Jules Robinson and Cam Merchant caution parents on playground safety

“6 weeks full cast, broken Tibia & Fibula 🦴 but still all smiles 😍”

“They make you lose your mind sometimes, but the reason you hold it together… And then they break their bones and it breaks your heart, you would do antyhing to take their pain away in that moment.”

Jules Robinson and Cam Merchant, who met on Married At FIrst Sight 2018 and legally tied the knot in November 2019, have shared a safety warning to parents after their three-year-old son broke his leg going down a slippery slide.

“Caution ⚠️ slippery slides are dangerous, little Legs get caught on the corners they take sliding down,” the couple shared to their Instagram followers.

“All the amazing Doctors have said it’s soooo common 😳. 6 weeks full cast, broken Tibia & Fibula 🦴 but still all smiles😍”

The pair, who are expecting their second child later this year, said Ollie is handling the whole ordeal better than they are.

“Think he’s actually dealing with it better than we are as parents.. (Heartbreaking seeing your kids get hurt) but he’s just taken it all in his stride.. or non stride.. & being so calm & positive about it all,” the pair wrote.

Playground safety advice for parents

Playing at playgrounds is great for your child’s physical development, but safety is key. While most playground injuries result in minor cuts and bruises, sometimes, like in Ollie’s case, it can lead to more serious injuries like broken bones.

According to Raising Children, the most common playground injuries are fractures and dislocations. These injuries happen when children fall from equipment like trampolines, monkey bars, slides, swings and climbing frames.

Preschoolers and primary school-age children are most likely to hurt themselves, because they’re still developing their physical coordination skills.

Follow these playground safety tips:

  • Plan outdoor activities for kids and choose safe places to play.
  • Make sure they use age-appropriate equipment.
  • Always supervise young children.
  • Lead by example in safe and active play.
  • Encourage creative but safe play.
  • Keep them hydrated with water.
  • Adjust activities for sick or injured kids if they’re up for it.
  • Focus on fun and socialising rather than competition.
  • Protect them from the sun with appropriate clothing, hats, sunglasses, and sunscreen, especially during high UV times.
“All the amazing Doctors have said it’s soooo common 😳” (Image: Instagram)

Follow these slide safety rules

When it comes to keep kids safe on slides, Kidsafe NSW recommends adults check the condition of the slide and surrounding area prior to children accessing the slide and to also check for heat by holding your hand 30mm above the slide surface.

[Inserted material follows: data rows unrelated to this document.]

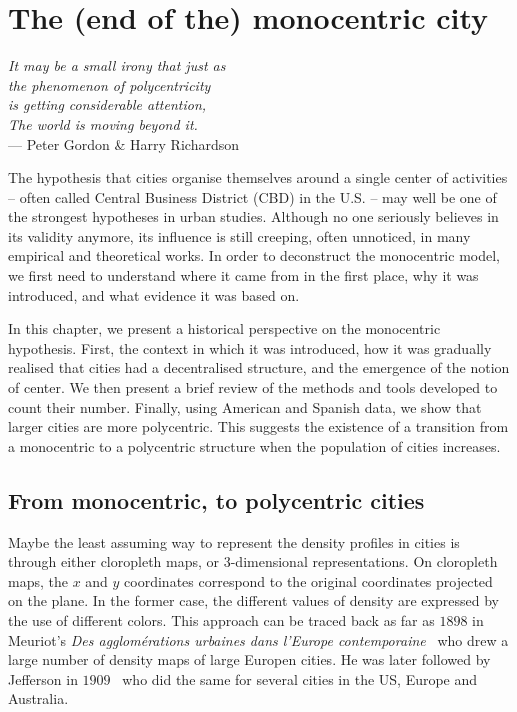 %
\chapter{The (end of the) monocentric city}
\label{chap:monocentric_introduction}

\begin{flushright}{\slshape    
It may be a small irony that  
just as\\
the phenomenon of polycentricity\\ is getting considerable attention,\\
The world is moving beyond it.} \\ \medskip
--- Peter Gordon \& Harry Richardson~\cite{Gordon:1996}
\end{flushright}


\bigskip


The hypothesis that cities organise themselves around a single center of
activities -- often called Central Business District (CBD) in the U.S. -- may well
be one of the strongest hypotheses in urban studies. Although no one seriously
believes in its validity anymore, its influence is still creeping, often
unnoticed, in many empirical and theoretical works.  In order to deconstruct the
monocentric model, we first need to understand where it came from in the first
place, why it was introduced, and what evidence it was based on. 

In this chapter, we present a historical perspective on the monocentric
hypothesis. First, the context in which it was introduced, how it was gradually
realised that cities had a decentralised structure, and the emergence of the
notion of center. We then present a brief review of the methods and tools
developed to count their number. Finally, using American and Spanish data, we
show that larger cities are more polycentric. This suggests the existence of a
transition from a monocentric to a polycentric structure when the population of
cities increases.

\section{From monocentric, to polycentric cities}
\label{sec:introduction}

Maybe the least assuming way to represent the density profiles in cities is
through either cloropleth maps, or 3-dimensional representations. On cloropleth
maps, the $x$ and $y$ coordinates correspond to the original coordinates
projected on the plane. In the former case, the different values of density are
expressed by the use of different colors. This approach can be traced back as
far as $1898$ in Meuriot's \emph{Des agglom\'erations urbaines dans l'Europe
contemporaine}~\cite{Meuriot:1898} who drew a large number of density maps of
large Europen cities. He was later followed by Jefferson in
$1909$~\cite{Jefferson:1909} who did the same for several cities in the US,
Europe and Australia.\\



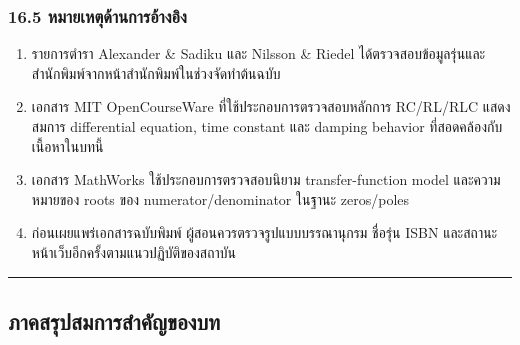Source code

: \subsubsection{16.5 หมายเหตุด้านการอ้างอิง}

\begin{enumerate}
    \item รายการตำรา Alexander \& Sadiku และ Nilsson \& Riedel ได้ตรวจสอบข้อมูลรุ่นและสำนักพิมพ์จากหน้าสำนักพิมพ์ในช่วงจัดทำต้นฉบับ
    \item เอกสาร MIT OpenCourseWare ที่ใช้ประกอบการตรวจสอบหลักการ RC/RL/RLC แสดงสมการ differential equation, time constant และ damping behavior ที่สอดคล้องกับเนื้อหาในบทนี้
    \item เอกสาร MathWorks ใช้ประกอบการตรวจสอบนิยาม transfer-function model และความหมายของ roots ของ numerator/denominator ในฐานะ zeros/poles
    \item ก่อนเผยแพร่เอกสารฉบับพิมพ์ ผู้สอนควรตรวจรูปแบบบรรณานุกรม ชื่อรุ่น ISBN และสถานะหน้าเว็บอีกครั้งตามแนวปฏิบัติของสถาบัน
\end{enumerate}

\par\noindent\rule{\textwidth}{0.4pt}\par

\subsection{ภาคสรุปสมการสำคัญของบท}

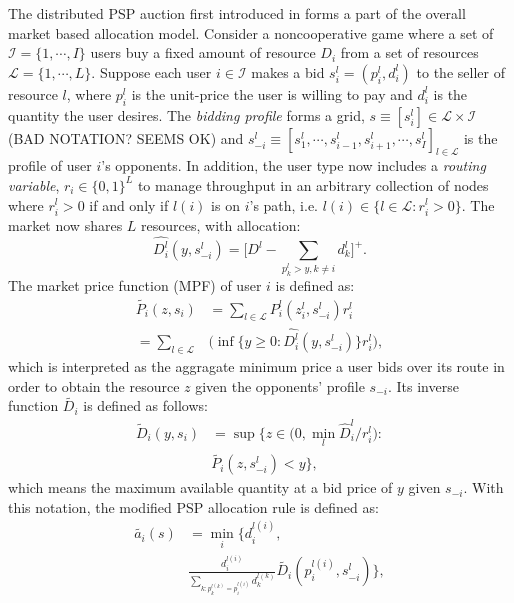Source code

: \documentclass[12pt]{article}
\theoremstyle{definition}
\newcommand{\mcL}{\mathcal{L}}
\newcommand{\mcI}{\mathcal{I}}
\begin{document}
\begin{multicols}{2}
The distributed PSP auction first introduced in \cite{lazar} forms a part of the
overall market based allocation model. Consider a noncooperative game
where a set of $\mcI = \lbrace 1,\cdots,I\rbrace$ users buy a fixed
amount of resource $D_i$ from a set of resources $\mcL = \lbrace 1,\cdots,L\rbrace$. Suppose
each user $i \in \mcI$ makes a bid $s_i^l = (p_i^l, d_i^l)$ to the
seller of resource $l$,
where $p_i^l$ is the unit-price the user is willing to pay and $d_i^l$ is the
quantity the user desires. The \emph{bidding profile} forms a grid, $s \equiv
[s_i^l] \in \mcL \times \mcI$ (BAD NOTATION?
SEEMS OK)  and $s_{−i}^l \equiv [s_1^l , \cdots , s_{i−1}^l , s_{i+1}^l , \cdots
, s_I^l]_{l\in\mcL}$ is
the profile of user $i$’s opponents. In addition, the user type now includes a
\emph{routing variable}, $r_i\in\lbrace 0, 1\rbrace^L$ to manage throughput in
an arbitrary collection of nodes where $r_i^l >0$ if and only if $l(i)$ is on
$i$'s path, i.e. $l(i) \in \lbrace l\in \mcL : r_i^l >0\rbrace$. 
The market now shares $L$ resources, with allocation:
$$
    \hat{D_i^l}(y,s_{-i}^l) = \bigg\lbrack D^l -
\displaystyle\sum_{p_k^l > y, k\ne i} d_k^l\bigg\rbrack^+.
$$
The market price function (MPF) of user $i$ is defined as:
\begin{align*}
    \tilde{P_i}(z, s_i) &= \displaystyle\sum_{l\in\mcL}P_i^l(z_i^l,
s_{-i}^l)r_i^l \\
    = \displaystyle\sum_{l\in\mcL}&\bigg(\inf\bigg\lbrace y\ge 0 :
\hat{D_i^l}(y,s_{-i}^l)\bigg\rbrace r_i^l\bigg),
\end{align*}
which is interpreted as the aggragate minimum price a user bids over its route in order to obtain the
resource $z$ given the opponents’ profile $s_{−i}$. Its inverse function
$\tilde{D_i}$ is defined as follows:
\begin{align*}
    \tilde{D}_i(y, s_i) &= \sup\bigg\lbrace z\in \bigg( 0,
\min_l\hat{D}_i^l/r_i^l\bigg) : \\
    &\tilde{P_i}(z,s_{-i}^l) < y\bigg\rbrace,
\end{align*}
which means the maximum available quantity at a bid price of $y$ given
$s_{−i}$. With this notation, the modified PSP allocation rule \cite{tuffin} is defined
as:
\begin{align*}
    \tilde{a_i}(s) &= \min_i\big\lbrace d_i^{l(i)}, \\
 &\frac{d_i^{l(i)}}{\sum_{k:p_k^{l(k)}=p_i^{l(i)}}d_k^{l(k)}} \tilde{D_i}(p_i^{l(i)},
s_{-i}^l)\big\rbrace,
\end{align*}

\end{multicols}
\end{document}
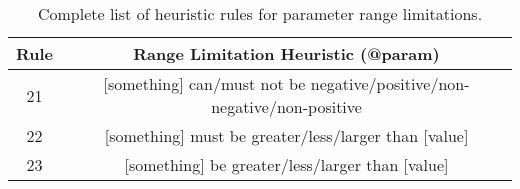 \begin{table}[]
	\begin{tabular}{|c|c|}
		\hline
		\textbf{Rule} & \textbf{Range Limitation Heuristic (@param)} \\ \hline
		21 & [something] can/must {not} be negative/positive/non-negative/non-positive \\ \hline
		22 & [something] must be greater/less/larger than [value] \\ \hline
		23 & [something] be greater/less/larger than [value] \\ \hline
	\end{tabular}
	\caption{Complete list of heuristic rules for parameter range limitations.}
	\label{tab:complete-heuristics-range-limit-param}
\end{table}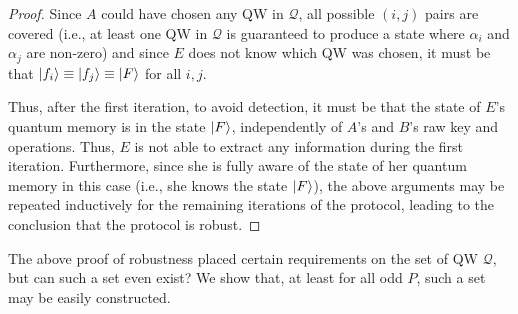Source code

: \begin{proof}
Since $A$ could have chosen any QW in $\mathcal{Q}$, all possible $(i,j)$ pairs are covered (i.e., at least one QW in $\mathcal{Q}$ is guaranteed to produce a state where $\alpha_i$ and $\alpha_j$ are non-zero) and since $E$ does not know which QW was chosen, it must be that $| f_i \rangle \equiv | f_j \rangle \equiv | F \rangle$ for all $i,j$.

Thus, after the first iteration, to avoid detection, it must be that the state of $E$'s quantum memory is in the state $| F \rangle$, independently of $A$'s and $B$'s raw key and operations.  Thus, $E$ is not able to extract any information during the first iteration. Furthermore, since she is fully aware of the state of her quantum memory in this case (i.e., she knows the state $| F \rangle$), the above arguments may be repeated inductively for the remaining iterations of the protocol, leading to the conclusion that the protocol is robust.
\end{proof}

The above proof of robustness placed certain requirements on the set of QW $\mathcal{Q}$, but can such a set even exist?  We show that, at least for all odd $P$, such a set may be easily constructed.

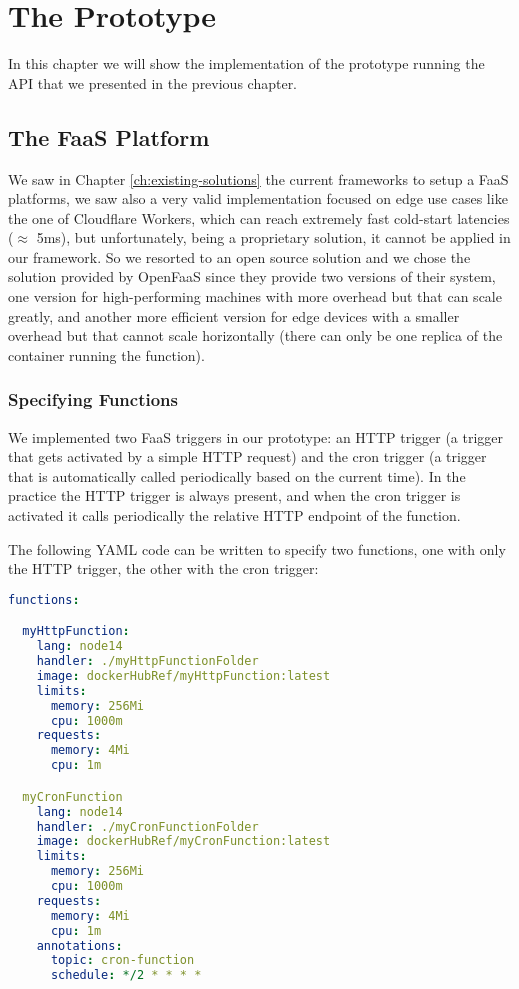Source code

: \chapter{The Prototype}
\label{ch:prototype}

In this chapter we will show the implementation of the prototype running the API that we presented in the previous chapter.

\section{The FaaS Platform}
We saw in Chapter \ref{ch:existing-solutions} the current frameworks to setup a FaaS platforms, we saw also a very valid implementation focused on edge use cases like the one of Cloudflare Workers, which can reach extremely fast cold-start latencies ($\approx$ 5ms), but unfortunately, being a proprietary solution, it cannot be applied in our framework.
So we resorted to an open source solution and we chose the solution provided by OpenFaaS since they provide two versions of their system, one version for high-performing machines with more overhead but that can scale greatly, and another more efficient version for edge devices with a smaller overhead but that cannot scale horizontally (there can only be one replica of the container running the function).


\subsection{Specifying Functions}
\label{subsec:specifying-functions}

We implemented two FaaS triggers in our prototype: an HTTP trigger (a trigger that gets activated by a simple HTTP request) and the cron trigger (a trigger that is automatically called periodically based on the current time). In the practice the HTTP trigger is always present, and when the cron trigger is activated it calls periodically the relative HTTP endpoint of the function.

The following YAML code can be written to specify two functions, one with only the HTTP trigger, the other with the cron trigger:

\begin{lstlisting}[language=yaml,firstnumber=1]
functions:

  myHttpFunction:
    lang: node14
    handler: ./myHttpFunctionFolder
    image: dockerHubRef/myHttpFunction:latest
    limits:
      memory: 256Mi
      cpu: 1000m
    requests:
      memory: 4Mi
      cpu: 1m

  myCronFunction
    lang: node14
    handler: ./myCronFunctionFolder
    image: dockerHubRef/myCronFunction:latest
    limits:
      memory: 256Mi
      cpu: 1000m
    requests:
      memory: 4Mi
      cpu: 1m
    annotations:
      topic: cron-function
      schedule: */2 * * * *
\end{lstlisting}

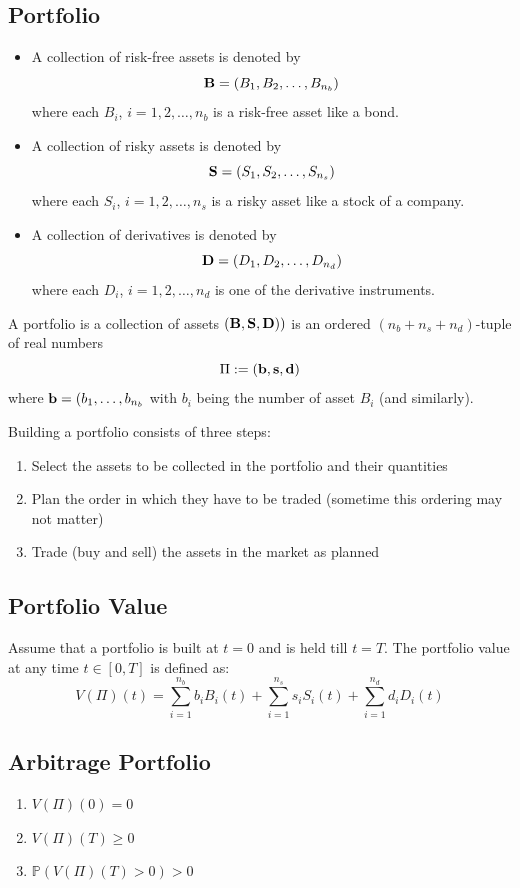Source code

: \documentclass{report}
\begin{document}
\subsection{Portfolio}
\begin{itemize}
    \item A collection of risk-free assets is denoted by
    \[{\bf B} = (B_1, B_2, \dots, B_{n_b})\]
    where each $B_i$, $i = 1, 2, \dots, n_b$ is a risk-free asset like a bond.
    \item A collection of risky assets is denoted by
    \[{\bf S} = (S_1, S_2, \dots, S_{n_s})\]
    where each $S_i$, $i = 1, 2, \dots, n_s$ is a risky asset like a stock of a company.
    \item A collection of derivatives is denoted by
    \[{\bf D} = (D_1, D_2, \dots, D_{n_d})\]
    where each $D_i$, $i = 1, 2, \dots, n_d$ is one of the derivative instruments.
\end{itemize}


A portfolio is a collection of assets $({\bf B, S, D}))$ is an ordered $(n_b + n_s + n_d)$-tuple of real numbers
\[\Pi := ({\bf b, s, d})\]
where ${\bf b} = (b_1, \dots, b_{n_b}$ with $b_i$ being the number of asset $B_i$ (and similarly).


Building a portfolio consists of three steps:
\begin{enumerate}
    \item Select the assets to be collected in the portfolio and their quantities
    \item Plan the order in which they have to be traded (sometime this ordering may not matter)
    \item Trade (buy and sell) the assets in the market as planned
\end{enumerate}

\subsection{Portfolio Value}
Assume that a portfolio is built at $t = 0$ and is held till $t = T$. The portfolio value at any time $t \in [0,T]$ is defined as:
\begin{equation}
    V(\Pi)(t) = \sum_{i=1}^{n_b}b_iB_i(t) + \sum_{i=1}^{n_s}s_iS_i(t) + \sum_{i=1}^{n_d}d_iD_i(t)
\end{equation}

\subsection{Arbitrage Portfolio}
\begin{enumerate}
    \item $V(\Pi)(0) = 0$
    \item $V(\Pi)(T) \geq 0$
    \item \( \mathbb{P}(V(\Pi)(T) > 0) > 0 \)
\end{enumerate}
\end{document}
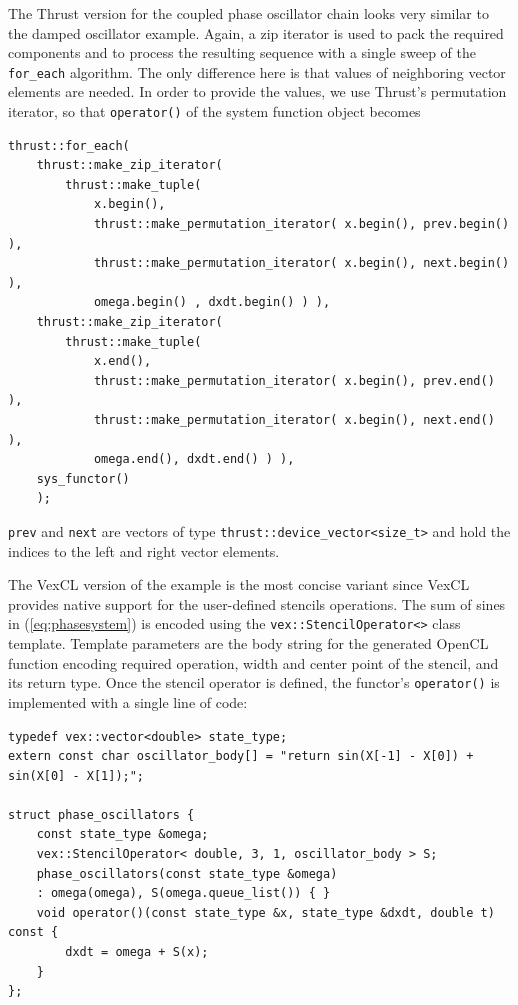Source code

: \documentclass[final]{siamltex}
\newcommand{\code}[1]{\lstinline|#1|}
\newcommand{\eqref}[1]{(\ref{#1})}
\begin{document}
The Thrust version for the coupled phase oscillator chain looks very similar to
the damped oscillator example. Again, a zip iterator is used to pack the required
components and to process the resulting sequence with a single sweep of the
\code{for_each} algorithm. The only difference here is that values of
neighboring vector elements are needed. In order to provide the values, we use Thrust's
permutation iterator, so that \code{operator()} of the system function object becomes
\begin{lstlisting}
thrust::for_each(
    thrust::make_zip_iterator(
        thrust::make_tuple(
            x.begin(),
            thrust::make_permutation_iterator( x.begin(), prev.begin() ),
            thrust::make_permutation_iterator( x.begin(), next.begin() ),
            omega.begin() , dxdt.begin() ) ),
    thrust::make_zip_iterator(
        thrust::make_tuple(
            x.end(),
            thrust::make_permutation_iterator( x.begin(), prev.end() ),
            thrust::make_permutation_iterator( x.begin(), next.end() ),
            omega.end(), dxdt.end() ) ),
    sys_functor()
    );
\end{lstlisting}
\code{prev} and \code{next} are vectors of type
\code{thrust::device_vector<size_t>} and hold the indices to the left and right vector
elements.

The VexCL version of the example is the most
concise variant since VexCL provides native support for the user-defined
stencils operations. The sum of sines in \eqref{eq:phasesystem} is encoded
using the \code{vex::StencilOperator<>} class template. Template parameters
are the body string for the generated OpenCL function encoding required
operation, width and center point of the stencil, and its return type. Once the
stencil operator is defined, the functor's \code{operator()} is implemented
with a single line of code:
\begin{lstlisting}
typedef vex::vector<double> state_type;
extern const char oscillator_body[] = "return sin(X[-1] - X[0]) + sin(X[0] - X[1]);";

struct phase_oscillators {
    const state_type &omega;
    vex::StencilOperator< double, 3, 1, oscillator_body > S;
    phase_oscillators(const state_type &omega)
	: omega(omega), S(omega.queue_list()) { }
    void operator()(const state_type &x, state_type &dxdt, double t) const {
        dxdt = omega + S(x);
    }
};
\end{lstlisting}
\end{document}
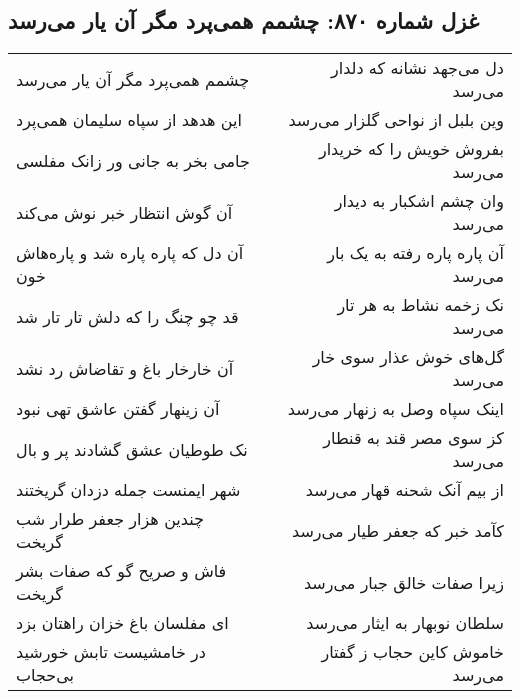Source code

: \begin{center}
\section*{غزل شماره ۸۷۰: چشمم همی‌پرد مگر آن یار می‌رسد}
\label{sec:0870}
\begin{longtable}{l p{0.5cm} r}
چشمم همی‌پرد مگر آن یار می‌رسد
&&
دل می‌جهد نشانه که دلدار می‌رسد
\\
این هدهد از سپاه سلیمان همی‌پرد
&&
وین بلبل از نواحی گلزار می‌رسد
\\
جامی بخر به جانی ور زانک مفلسی
&&
بفروش خویش را که خریدار می‌رسد
\\
آن گوش انتظار خبر نوش می‌کند
&&
وان چشم اشکبار به دیدار می‌رسد
\\
آن دل که پاره پاره شد و پاره‌هاش خون
&&
آن پاره پاره رفته به یک بار می‌رسد
\\
قد چو چنگ را که دلش تار تار شد
&&
نک زخمه نشاط به هر تار می‌رسد
\\
آن خارخار باغ و تقاضاش رد نشد
&&
گل‌های خوش عذار سوی خار می‌رسد
\\
آن زینهار گفتن عاشق تهی نبود
&&
اینک سپاه وصل به زنهار می‌رسد
\\
نک طوطیان عشق گشادند پر و بال
&&
کز سوی مصر قند به قنطار می‌رسد
\\
شهر ایمنست جمله دزدان گریختند
&&
از بیم آنک شحنه قهار می‌رسد
\\
چندین هزار جعفر طرار شب گریخت
&&
کآمد خبر که جعفر طیار می‌رسد
\\
فاش و صریح گو که صفات بشر گریخت
&&
زیرا صفات خالق جبار می‌رسد
\\
ای مفلسان باغ خزان راهتان بزد
&&
سلطان نوبهار به ایثار می‌رسد
\\
در خامشیست تابش خورشید بی‌حجاب
&&
خاموش کاین حجاب ز گفتار می‌رسد
\\
\end{longtable}
\end{center}
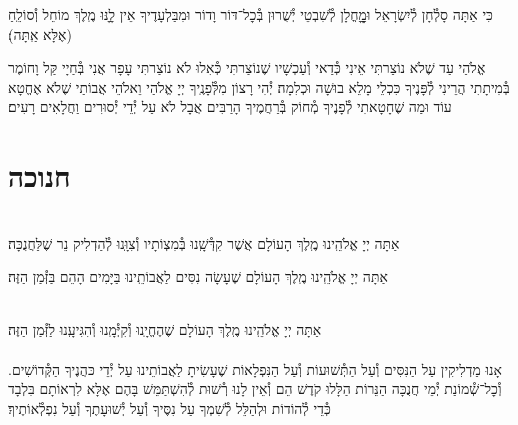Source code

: \documentclass[twoside, openany, parskip=half, 11pt]{book}
\begin{document}
כִּי אַתָּה סָלְ֯חָן לְ֯יִשְׂרָאֵל וּמׇׇׇׇחֳלָן לְ֯שִׁבְטֵי יְ֯שֻׁרוּן בְּ֯כׇל־דּוֹר וָדוֹר
וּמִבַּלְעָדֶיךָ אֵין לׇׇֽנּוּ מֶֽלֶךְ מוֹחֵל וְ֯סוֹלֵֽחַ (אֶלָּא אַֽתָּה)׃

אֱלֹהַי עַד שֶׁלֹא נוֹצַרתִּי אֵינִי כְּ֯דַאי וְ֯עַכְשָׁיו שֶׁנוֹצַרתִּי כְּ֯אִלוּ לֹא נוֹצַרתִּי עָפָר אֲנִי בְּ֯חַיָי קַּל וָחוֹמֶר בְּ֯מִיתָתִי הֲרֵינִי לְ֯פָּנֶיךָ כִּכְלֵי מָלֵא בוּשָׁה וּכְלִמָה׃ יְ֯הִי רָצוֹן מִלְּ֯פָנֶֽיךָ יְיָ אֱלֹהַי וֵאלֹהֵי אֲבוֹתַי שֶׁלֹא אֶחֱטָא עוֹד וּמַה שֶׁחָטָאתִי לְ֯פָנֶיךָ מְ֯חוֹק בְּ֯רַחֲמֶיךָ הָרַבִּים אֲבָל לֹא עַל יְ֯דֵי יְ֯סוּרִים וַחֲלָאִים רָעִים׃

\vfill
\sepline

\chapter[חנוכה]{ חנוכה }
\label{chanukah}

\\
אַתָּה יְיָ אֱלֹהֵֽינוּ מֶֽלֶךְ הָעוֹלָם
אֲשֶׁר קִדְּ֯שָֽׁנוּ בְּ֯מִצְוֹתָיו וְ֯צִוָּֽנוּ לְ֯הַדְלִיק נֵר שֶׁלַּחֲנֻכָּה׃

אַתָּה יְיָ אֱלֹהֵֽינוּ מֶֽלֶךְ הָעוֹלָם שֶׁעָשָׂה נִסִּים לַאֲבוֹתֵֽינוּ בַּיָּמִים הָהֵם בַּזְּ֯מַן הַזֶּה׃

\\
אַתָּה יְיָ אֱלֹהֵֽינוּ מֶֽלֶךְ הָעוֹלָם שֶׁהֶחֱיָֽנוּ וְ֯קִיְּ֯מָֽנוּ וְ֯הִגִּיעָֽנוּ לַזְּ֯מַן הַזֶּה׃\\

\\
אָנוּ מַדְלִיקִין
עַל הַנִּסִּים וְ֯עַל הַתְּ֯שׁוּעוֹת
וְ֯עַל הַנִּפְלָאוֹת
שֶׁעָשִׂיתָ לַאֲבוֹתֵינוּ
עַל יְ֯דֵי כּהֲנֶיךָ הַקְּ֯דוֹשִׁים.
וְ֯כׇל־שְׁ֯מוֹנַת יְ֯מֵי חֲנֻכָּה
הַנֵּרוֹת הַלָּלוּ קֹדֶשׁ הֵם
וְ֯אֵין לָנוּ רְ֯שׁוּת לְ֯הִשְׁתַּמֵּשׁ בָּהֶם
אֶלָּא לִרְאוֹתָם בִּלְבָד
כְּ֯דֵי לְ֯הוֹדוֹת וּלְהַלֵּל לְ֯שִׁמְךָ
עַל נִסֶּיךָ וְ֯עַל יְ֯שׁוּעָתֶךָ
וְ֯עַל נִפְלְ֯אוֹתֶיךָ׃
\end{document}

Younger children require active adult supervision and older children should be guided through some basic safety rules:

  • Take one step at a time and hold onto the handrail when climbing the ladder or stairs to the top of the slide.
  • Climbing up the slide bed to get to the top is not safe.
  • Always slide down feet first in a seated position, not head first (on either your back or stomach). ·
  • Slide down one at a time and limit number of children on the platform waiting for a turn.
  • Always check that the bottom of the slide is clear before sliding down.
  • When children reach the bottom they should get off and move away from the end of the slide so it’s clear for others to slide down.

Sitting a child on your lap while going down a slide is also not recommended. It can increase the risk of injury to both the child and the adult. The force of the slide combined with the weight of both the adult and child can cause instability and potential accidents.

How can parents know if playground equipment is safe?

Australian playground standards draw from 50 years of experience and are regularly updated to enhance safety. They cover everything from design to maintenance, aiming to minimise risks like strangulation hazards.

While public playgrounds aren’t legally required to meet these standards, certified ones must display a plate with manufacturer details and other information.

However, councils often don’t share details about updates or inspections. While the standards address entrapment and structural integrity, they don’t specifically test slides for typical use by children.